*Problem statement:* From the first line of the records through the line containing "altre informazioni, vedere", retype every line exactly and nothing else.

Dataset records: Begin

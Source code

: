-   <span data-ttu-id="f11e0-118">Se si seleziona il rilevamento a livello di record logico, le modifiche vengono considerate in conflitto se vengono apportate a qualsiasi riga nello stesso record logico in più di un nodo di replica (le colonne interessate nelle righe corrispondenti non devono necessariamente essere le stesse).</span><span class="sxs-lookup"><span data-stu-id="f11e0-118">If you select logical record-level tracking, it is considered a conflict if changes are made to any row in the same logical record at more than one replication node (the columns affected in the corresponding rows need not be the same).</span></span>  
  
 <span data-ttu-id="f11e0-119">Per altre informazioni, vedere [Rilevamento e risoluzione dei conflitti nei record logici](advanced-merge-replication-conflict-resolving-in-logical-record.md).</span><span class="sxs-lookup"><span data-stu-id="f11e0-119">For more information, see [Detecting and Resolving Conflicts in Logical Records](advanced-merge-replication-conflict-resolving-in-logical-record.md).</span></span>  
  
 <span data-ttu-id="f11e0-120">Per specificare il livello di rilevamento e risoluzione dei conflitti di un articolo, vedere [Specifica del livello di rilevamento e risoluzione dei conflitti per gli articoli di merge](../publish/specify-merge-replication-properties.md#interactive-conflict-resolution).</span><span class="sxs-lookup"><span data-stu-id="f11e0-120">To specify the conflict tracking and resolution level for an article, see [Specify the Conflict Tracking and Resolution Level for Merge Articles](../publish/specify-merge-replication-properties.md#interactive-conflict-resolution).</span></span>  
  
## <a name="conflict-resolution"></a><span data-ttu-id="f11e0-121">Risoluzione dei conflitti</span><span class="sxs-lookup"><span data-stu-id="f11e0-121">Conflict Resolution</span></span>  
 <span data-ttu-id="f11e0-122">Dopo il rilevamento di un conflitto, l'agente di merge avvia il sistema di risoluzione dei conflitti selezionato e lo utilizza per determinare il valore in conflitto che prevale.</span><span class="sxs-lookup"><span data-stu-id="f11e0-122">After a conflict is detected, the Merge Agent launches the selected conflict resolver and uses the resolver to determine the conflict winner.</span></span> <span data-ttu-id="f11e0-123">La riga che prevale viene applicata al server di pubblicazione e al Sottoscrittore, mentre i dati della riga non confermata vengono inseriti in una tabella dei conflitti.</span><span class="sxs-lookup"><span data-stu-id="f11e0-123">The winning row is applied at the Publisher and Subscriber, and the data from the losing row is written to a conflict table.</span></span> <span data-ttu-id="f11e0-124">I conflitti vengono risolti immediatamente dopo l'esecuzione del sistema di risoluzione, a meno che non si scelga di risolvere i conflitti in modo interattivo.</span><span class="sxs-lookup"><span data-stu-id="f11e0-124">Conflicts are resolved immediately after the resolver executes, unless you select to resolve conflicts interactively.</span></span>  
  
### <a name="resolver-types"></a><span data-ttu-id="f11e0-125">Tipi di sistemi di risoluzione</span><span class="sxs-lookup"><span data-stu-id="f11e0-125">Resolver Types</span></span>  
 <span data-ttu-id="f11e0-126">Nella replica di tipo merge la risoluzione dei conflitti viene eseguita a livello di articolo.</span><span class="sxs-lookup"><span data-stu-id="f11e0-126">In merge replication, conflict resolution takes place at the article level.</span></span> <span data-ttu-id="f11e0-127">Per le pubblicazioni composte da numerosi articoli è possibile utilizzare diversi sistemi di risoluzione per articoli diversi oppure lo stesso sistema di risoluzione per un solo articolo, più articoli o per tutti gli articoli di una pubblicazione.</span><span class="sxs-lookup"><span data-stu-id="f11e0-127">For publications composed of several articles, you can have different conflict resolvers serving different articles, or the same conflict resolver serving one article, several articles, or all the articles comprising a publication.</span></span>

Dataset records: End

*Task result:*
Source code

:-   <span data-ttu-id="f11e0-118">Se si seleziona il rilevamento a livello di record logico, le modifiche vengono considerate in conflitto se vengono apportate a qualsiasi riga nello stesso record logico in più di un nodo di replica (le colonne interessate nelle righe corrispondenti non devono necessariamente essere le stesse).</span><span class="sxs-lookup"><span data-stu-id="f11e0-118">If you select logical record-level tracking, it is considered a conflict if changes are made to any row in the same logical record at more than one replication node (the columns affected in the corresponding rows need not be the same).</span></span>  
  
 <span data-ttu-id="f11e0-119">Per altre informazioni, vedere [Rilevamento e risoluzione dei conflitti nei record logici](advanced-merge-replication-conflict-resolving-in-logical-record.md).</span><span class="sxs-lookup"><span data-stu-id="f11e0-119">For more information, see [Detecting and Resolving Conflicts in Logical Records](advanced-merge-replication-conflict-resolving-in-logical-record.md).</span></span>  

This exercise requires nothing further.